The strategy turned out to be right: in the first part of the year, equities and bonds suffered double-digit losses while Simplify 02 recorded an absolute positive performance for moths.

The beginning of the second semester is now around the corner. Below we report the main points of attention and our basic guidelines that we would be happy to present you individually.

1. It is reasonable to expect that the US economy (main reference, with the Chinese one, for the financial markets) will contract for a few months, exposing the S&P 500 to a further decline of 15-20%. For this reason we prefer to avoid exposure to this index while recognizing the leading nature of many of the companies in it.

2. In Europe, the situation is no better, also given the continuation of the war in Ukraine. We expect a start to the solution of the conflict. In this sense, the offer of European Union credit lines and other political signals should be read. The possible settlement of the conflict would open the reconstruction phase with the related investment opportunities in some sectors. We stay at the window for now.

3. Several signs (detailed in the June newsletter) seem to indicate that inflation may have reached its peak or at least in the stabilization phase. We are therefore keen to increase our exposure to high quality bonds, both in dollars and in euros.

4. Gold and gold mines continue to occupy a central role in our asset allocation even if we do not expect significant changes in prices in the coming months. We expect to maintain our current positions and await the next changes in real rates (one of the main drivers of prices) before taking new measures.

5. Volatility (VIX) remains high, in fact the best asset class of the year. The extreme unpredictability of the curve requires, however, a good dose of courage to those who want to take advantage of it.

6. High dividend global stocks, such as energy and commodities, remain among our favorites despite the adverse economic cycle.

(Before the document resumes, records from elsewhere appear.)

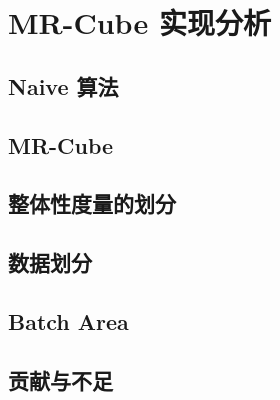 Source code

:\chapter{MR-Cube 实现分析}


\section{Naive 算法}



\section{MR-Cube}


\section{整体性度量的划分}

\section{数据划分}

\section{Batch Area}

\section{贡献与不足}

7. Finally, the bonds. After a disastrous start to the year, the class could benefit from this unusual economic cycle. In a scenario that will remain volatile, we believe it is appropriate to limit risk by focusing on investment grade rather than high yield. In Italy, we are oriented towards hybrid debt because the conditions for an economic slowdown are reasonably priced. It is also advisable to focus on the level of valuations rather than predicting the future by trying to identify the bottom of the market (good risk management, as claimed at other times, is preferable to forecasting the future). The average of our selection is 300 bps> BTP.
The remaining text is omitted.